* **Problem details**:
Only the lines below from the one containing "Status do Projeto" to the one containing "## Contribuição" should be repeated, both included and unchanged.

(Study material begins)

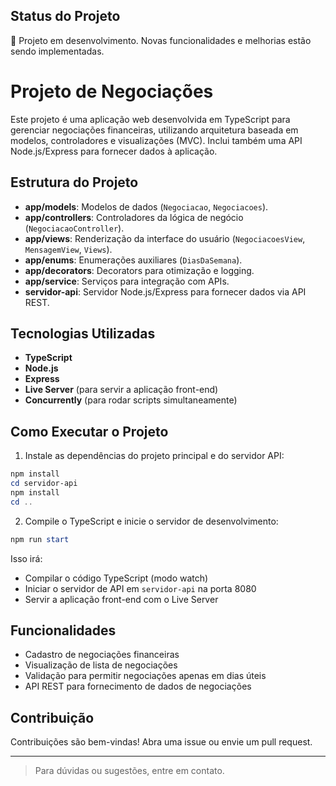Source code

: ## Status do Projeto

🚧 Projeto em desenvolvimento. Novas funcionalidades e melhorias estão sendo implementadas.

# Projeto de Negociações

Este projeto é uma aplicação web desenvolvida em TypeScript para gerenciar negociações financeiras, utilizando arquitetura baseada em modelos, controladores e visualizações (MVC). Inclui também uma API Node.js/Express para fornecer dados à aplicação.

## Estrutura do Projeto

- **app/models**: Modelos de dados (`Negociacao`, `Negociacoes`).
- **app/controllers**: Controladores da lógica de negócio (`NegociacaoController`).
- **app/views**: Renderização da interface do usuário (`NegociacoesView`, `MensagemView`, `Views`).
- **app/enums**: Enumerações auxiliares (`DiasDaSemana`).
- **app/decorators**: Decorators para otimização e logging.
- **app/service**: Serviços para integração com APIs.
- **servidor-api**: Servidor Node.js/Express para fornecer dados via API REST.

## Tecnologias Utilizadas

- **TypeScript**
- **Node.js**
- **Express**
- **Live Server** (para servir a aplicação front-end)
- **Concurrently** (para rodar scripts simultaneamente)

## Como Executar o Projeto

1. Instale as dependências do projeto principal e do servidor API:

```powershell
npm install
cd servidor-api
npm install
cd ..
```

2. Compile o TypeScript e inicie o servidor de desenvolvimento:

```powershell
npm run start
```

Isso irá:

- Compilar o código TypeScript (modo watch)
- Iniciar o servidor de API em `servidor-api` na porta 8080
- Servir a aplicação front-end com o Live Server

## Funcionalidades

- Cadastro de negociações financeiras
- Visualização de lista de negociações
- Validação para permitir negociações apenas em dias úteis
- API REST para fornecimento de dados de negociações

## Contribuição

Contribuições são bem-vindas! Abra uma issue ou envie um pull request.

---

> Para dúvidas ou sugestões, entre em contato.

(Study material ends)

* **Exercise response**:
: ## Status do Projeto

🚧 Projeto em desenvolvimento. Novas funcionalidades e melhorias estão sendo implementadas.

# Projeto de Negociações

Este projeto é uma aplicação web desenvolvida em TypeScript para gerenciar negociações financeiras, utilizando arquitetura baseada em modelos, controladores e visualizações (MVC). Inclui também uma API Node.js/Express para fornecer dados à aplicação.

## Estrutura do Projeto

- **app/models**: Modelos de dados (`Negociacao`, `Negociacoes`).
- **app/controllers**: Controladores da lógica de negócio (`NegociacaoController`).
- **app/views**: Renderização da interface do usuário (`NegociacoesView`, `MensagemView`, `Views`).
- **app/enums**: Enumerações auxiliares (`DiasDaSemana`).
- **app/decorators**: Decorators para otimização e logging.
- **app/service**: Serviços para integração com APIs.
- **servidor-api**: Servidor Node.js/Express para fornecer dados via API REST.

## Tecnologias Utilizadas

- **TypeScript**
- **Node.js**
- **Express**
- **Live Server** (para servir a aplicação front-end)
- **Concurrently** (para rodar scripts simultaneamente)

## Como Executar o Projeto

1. Instale as dependências do projeto principal e do servidor API:

```powershell
npm install
cd servidor-api
npm install
cd ..
```

2. Compile o TypeScript e inicie o servidor de desenvolvimento:

```powershell
npm run start
```

Isso irá:

- Compilar o código TypeScript (modo watch)
- Iniciar o servidor de API em `servidor-api` na porta 8080
- Servir a aplicação front-end com o Live Server

## Funcionalidades

- Cadastro de negociações financeiras
- Visualização de lista de negociações
- Validação para permitir negociações apenas em dias úteis
- API REST para fornecimento de dados de negociações

## Contribuição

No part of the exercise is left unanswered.